Upaya Hukum Terhadap Putusan Mahkamah Konstitusi Yang Ditetapkan Oleh Ketua Mahkamah Konstitusi Yang Diduga Menerima Suap


Lengsernya rezim orde baru di pertengahan tahun 1998, mendorong reformasi diberbagai sektor ketatanegaraan Indonesia tak terhindarkan. Reformasi politik sampai dengan reformasi konstitusi berbuah menjadi slogan umum yang disepakati oleh khalayak.
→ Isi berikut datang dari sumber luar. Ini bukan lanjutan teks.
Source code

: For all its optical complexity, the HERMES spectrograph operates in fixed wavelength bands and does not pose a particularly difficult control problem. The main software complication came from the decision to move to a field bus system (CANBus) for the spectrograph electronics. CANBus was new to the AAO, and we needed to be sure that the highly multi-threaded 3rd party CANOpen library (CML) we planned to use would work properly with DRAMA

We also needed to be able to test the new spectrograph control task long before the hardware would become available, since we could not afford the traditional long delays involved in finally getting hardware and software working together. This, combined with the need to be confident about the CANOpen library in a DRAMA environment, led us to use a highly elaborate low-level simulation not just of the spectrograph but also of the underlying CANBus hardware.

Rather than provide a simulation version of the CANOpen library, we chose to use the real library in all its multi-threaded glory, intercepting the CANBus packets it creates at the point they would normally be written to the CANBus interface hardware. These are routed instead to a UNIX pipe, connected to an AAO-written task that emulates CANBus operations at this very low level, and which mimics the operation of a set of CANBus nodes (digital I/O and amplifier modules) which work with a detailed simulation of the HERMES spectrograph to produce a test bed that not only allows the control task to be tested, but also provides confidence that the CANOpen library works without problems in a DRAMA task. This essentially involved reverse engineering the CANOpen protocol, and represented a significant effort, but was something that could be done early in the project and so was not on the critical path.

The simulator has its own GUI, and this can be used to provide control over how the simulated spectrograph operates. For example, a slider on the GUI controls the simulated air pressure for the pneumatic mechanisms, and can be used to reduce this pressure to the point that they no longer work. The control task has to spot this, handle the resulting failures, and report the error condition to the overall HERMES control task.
Reformasi menjadi momentum bagi segenap penyelenggara negara untuk mewujudkan sistem ketatanegaraan Indonesia secara demokratis dan konstitusional. Tak ayal, Undang-Undang Dasar Negara Republik Indonesia Tahun 1945 (UUD 1945) sebagai hukum tertinggi pun mengalami empat kali perubahan dalam satu rangkaian, sejak tahun 1999 hingga 2002.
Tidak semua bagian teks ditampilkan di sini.